Problem details:
For each entry below, output it exactly as it stands.

Collected data:
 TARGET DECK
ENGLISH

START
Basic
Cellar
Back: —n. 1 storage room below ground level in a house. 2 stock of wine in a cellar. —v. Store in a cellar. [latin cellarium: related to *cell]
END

Solution to this task:
 TARGET DECK
ENGLISH

START
Basic
Cellar
Back: —n. 1 storage room below ground level in a house. 2 stock of wine in a cellar. —v. Store in a cellar. [latin cellarium: related to *cell]
END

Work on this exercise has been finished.